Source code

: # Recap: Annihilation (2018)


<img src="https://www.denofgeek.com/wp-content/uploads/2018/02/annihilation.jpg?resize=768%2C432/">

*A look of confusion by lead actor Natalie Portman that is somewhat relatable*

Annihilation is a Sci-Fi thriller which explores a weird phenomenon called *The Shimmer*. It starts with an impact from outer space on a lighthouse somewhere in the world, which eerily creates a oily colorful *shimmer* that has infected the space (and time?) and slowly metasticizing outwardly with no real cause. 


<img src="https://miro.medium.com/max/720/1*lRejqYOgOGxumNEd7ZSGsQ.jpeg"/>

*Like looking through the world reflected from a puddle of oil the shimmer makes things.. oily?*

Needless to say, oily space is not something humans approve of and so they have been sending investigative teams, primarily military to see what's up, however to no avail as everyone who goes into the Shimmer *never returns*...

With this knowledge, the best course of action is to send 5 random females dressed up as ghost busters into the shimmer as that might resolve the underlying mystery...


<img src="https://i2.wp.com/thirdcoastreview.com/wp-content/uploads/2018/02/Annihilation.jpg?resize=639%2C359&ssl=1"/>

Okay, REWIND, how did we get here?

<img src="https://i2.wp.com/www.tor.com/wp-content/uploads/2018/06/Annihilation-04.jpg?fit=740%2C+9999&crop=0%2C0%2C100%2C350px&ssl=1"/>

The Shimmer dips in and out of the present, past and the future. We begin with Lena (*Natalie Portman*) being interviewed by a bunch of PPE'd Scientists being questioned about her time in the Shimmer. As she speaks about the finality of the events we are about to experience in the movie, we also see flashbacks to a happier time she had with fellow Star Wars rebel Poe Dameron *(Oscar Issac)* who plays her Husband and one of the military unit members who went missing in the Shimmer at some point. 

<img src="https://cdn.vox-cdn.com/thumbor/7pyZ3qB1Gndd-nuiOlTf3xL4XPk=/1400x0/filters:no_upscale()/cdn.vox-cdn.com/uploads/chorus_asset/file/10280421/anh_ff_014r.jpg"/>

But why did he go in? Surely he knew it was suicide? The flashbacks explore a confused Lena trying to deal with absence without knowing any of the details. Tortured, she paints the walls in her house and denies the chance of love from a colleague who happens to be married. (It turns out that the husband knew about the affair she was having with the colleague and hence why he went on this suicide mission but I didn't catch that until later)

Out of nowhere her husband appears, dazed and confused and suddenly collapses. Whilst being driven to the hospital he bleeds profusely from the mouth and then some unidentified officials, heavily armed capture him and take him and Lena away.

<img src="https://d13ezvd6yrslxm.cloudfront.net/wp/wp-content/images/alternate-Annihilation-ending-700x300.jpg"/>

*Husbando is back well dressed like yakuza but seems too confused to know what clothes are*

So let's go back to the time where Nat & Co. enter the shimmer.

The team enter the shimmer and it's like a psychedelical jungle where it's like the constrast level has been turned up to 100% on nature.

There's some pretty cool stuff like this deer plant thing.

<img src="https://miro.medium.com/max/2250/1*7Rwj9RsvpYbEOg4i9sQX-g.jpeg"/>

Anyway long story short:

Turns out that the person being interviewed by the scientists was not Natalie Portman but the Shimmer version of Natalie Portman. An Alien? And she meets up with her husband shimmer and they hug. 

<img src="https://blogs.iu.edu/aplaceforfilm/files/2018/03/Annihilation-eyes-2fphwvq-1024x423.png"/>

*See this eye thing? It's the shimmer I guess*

★ ★ ★ ★

*Work instruction*: Your answer should reproduce each line of the listing that holds the word "went".

*Written answer*:
The Shimmer dips in and out of the present, past and the future. We begin with Lena (*Natalie Portman*) being interviewed by a bunch of PPE'd Scientists being questioned about her time in the Shimmer. As she speaks about the finality of the events we are about to experience in the movie, we also see flashbacks to a happier time she had with fellow Star Wars rebel Poe Dameron *(Oscar Issac)* who plays her Husband and one of the military unit members who went missing in the Shimmer at some point. 
But why did he go in? Surely he knew it was suicide? The flashbacks explore a confused Lena trying to deal with absence without knowing any of the details. Tortured, she paints the walls in her house and denies the chance of love from a colleague who happens to be married. (It turns out that the husband knew about the affair she was having with the colleague and hence why he went on this suicide mission but I didn't catch that until later)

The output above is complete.